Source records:

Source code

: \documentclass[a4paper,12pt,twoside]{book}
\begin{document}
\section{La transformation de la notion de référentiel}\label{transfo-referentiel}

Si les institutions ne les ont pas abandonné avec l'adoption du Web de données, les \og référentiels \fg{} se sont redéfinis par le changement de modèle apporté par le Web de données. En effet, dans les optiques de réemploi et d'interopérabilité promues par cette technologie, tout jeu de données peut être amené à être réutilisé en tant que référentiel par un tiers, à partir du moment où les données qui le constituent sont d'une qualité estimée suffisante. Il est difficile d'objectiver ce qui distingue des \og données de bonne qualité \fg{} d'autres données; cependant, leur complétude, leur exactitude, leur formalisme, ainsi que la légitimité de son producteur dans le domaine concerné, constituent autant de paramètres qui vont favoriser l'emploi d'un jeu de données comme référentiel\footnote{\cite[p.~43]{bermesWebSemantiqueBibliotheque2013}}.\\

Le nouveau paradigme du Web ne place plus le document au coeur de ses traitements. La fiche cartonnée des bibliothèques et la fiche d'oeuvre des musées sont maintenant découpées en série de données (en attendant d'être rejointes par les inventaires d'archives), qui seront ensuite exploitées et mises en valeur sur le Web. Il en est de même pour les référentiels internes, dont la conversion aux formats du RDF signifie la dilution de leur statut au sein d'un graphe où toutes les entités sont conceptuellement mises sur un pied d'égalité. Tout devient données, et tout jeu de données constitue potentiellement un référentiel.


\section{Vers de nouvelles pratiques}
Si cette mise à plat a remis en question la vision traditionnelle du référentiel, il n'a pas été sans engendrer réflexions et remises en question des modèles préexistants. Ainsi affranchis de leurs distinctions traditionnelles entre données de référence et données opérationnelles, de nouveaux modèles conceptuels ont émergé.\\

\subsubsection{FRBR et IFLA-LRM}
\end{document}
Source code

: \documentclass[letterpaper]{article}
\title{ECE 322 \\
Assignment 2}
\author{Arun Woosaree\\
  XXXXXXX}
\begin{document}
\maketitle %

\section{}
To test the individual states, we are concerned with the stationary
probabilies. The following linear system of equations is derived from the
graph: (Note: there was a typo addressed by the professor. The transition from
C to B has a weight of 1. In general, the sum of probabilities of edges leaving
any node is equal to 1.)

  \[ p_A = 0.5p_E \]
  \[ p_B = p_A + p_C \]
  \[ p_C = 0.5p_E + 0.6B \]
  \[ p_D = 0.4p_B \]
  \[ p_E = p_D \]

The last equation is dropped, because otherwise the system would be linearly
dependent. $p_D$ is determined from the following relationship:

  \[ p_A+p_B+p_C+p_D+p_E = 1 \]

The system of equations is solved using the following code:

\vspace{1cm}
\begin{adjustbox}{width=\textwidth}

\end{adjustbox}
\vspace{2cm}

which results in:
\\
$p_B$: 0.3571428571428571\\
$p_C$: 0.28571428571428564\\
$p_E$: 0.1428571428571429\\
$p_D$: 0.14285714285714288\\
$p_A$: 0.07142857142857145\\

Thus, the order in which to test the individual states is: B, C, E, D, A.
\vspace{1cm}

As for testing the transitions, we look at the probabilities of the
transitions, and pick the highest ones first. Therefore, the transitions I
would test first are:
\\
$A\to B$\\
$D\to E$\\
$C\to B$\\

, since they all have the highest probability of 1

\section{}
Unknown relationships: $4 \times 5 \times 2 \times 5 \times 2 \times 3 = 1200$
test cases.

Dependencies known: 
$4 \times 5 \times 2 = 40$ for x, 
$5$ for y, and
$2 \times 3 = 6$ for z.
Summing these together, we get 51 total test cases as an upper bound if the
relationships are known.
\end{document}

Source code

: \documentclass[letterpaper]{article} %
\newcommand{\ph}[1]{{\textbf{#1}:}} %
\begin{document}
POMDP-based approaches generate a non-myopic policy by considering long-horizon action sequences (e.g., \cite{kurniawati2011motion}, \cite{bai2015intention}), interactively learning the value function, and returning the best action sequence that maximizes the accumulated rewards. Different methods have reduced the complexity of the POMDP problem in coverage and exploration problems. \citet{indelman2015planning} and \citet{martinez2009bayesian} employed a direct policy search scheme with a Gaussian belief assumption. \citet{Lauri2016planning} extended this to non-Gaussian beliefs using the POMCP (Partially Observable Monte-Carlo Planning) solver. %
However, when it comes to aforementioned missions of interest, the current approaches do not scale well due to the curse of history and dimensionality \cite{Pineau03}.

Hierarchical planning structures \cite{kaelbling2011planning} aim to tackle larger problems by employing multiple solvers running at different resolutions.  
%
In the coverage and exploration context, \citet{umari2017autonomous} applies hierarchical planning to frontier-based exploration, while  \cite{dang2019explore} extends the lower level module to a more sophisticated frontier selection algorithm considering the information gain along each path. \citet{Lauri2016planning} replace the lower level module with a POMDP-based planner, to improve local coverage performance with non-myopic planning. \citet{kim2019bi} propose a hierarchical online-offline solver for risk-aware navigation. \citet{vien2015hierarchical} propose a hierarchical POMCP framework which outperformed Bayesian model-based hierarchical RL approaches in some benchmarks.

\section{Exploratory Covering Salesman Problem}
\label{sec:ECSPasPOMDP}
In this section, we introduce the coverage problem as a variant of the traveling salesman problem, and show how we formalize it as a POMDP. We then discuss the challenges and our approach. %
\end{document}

WORK ORDER: The word "documentclass" appears in some lines of the data. Copy every one of those lines.

RESPONSE AREA:
: \documentclass[a4paper,12pt,twoside]{book}
: \documentclass[letterpaper]{article}
: \documentclass[letterpaper]{article} %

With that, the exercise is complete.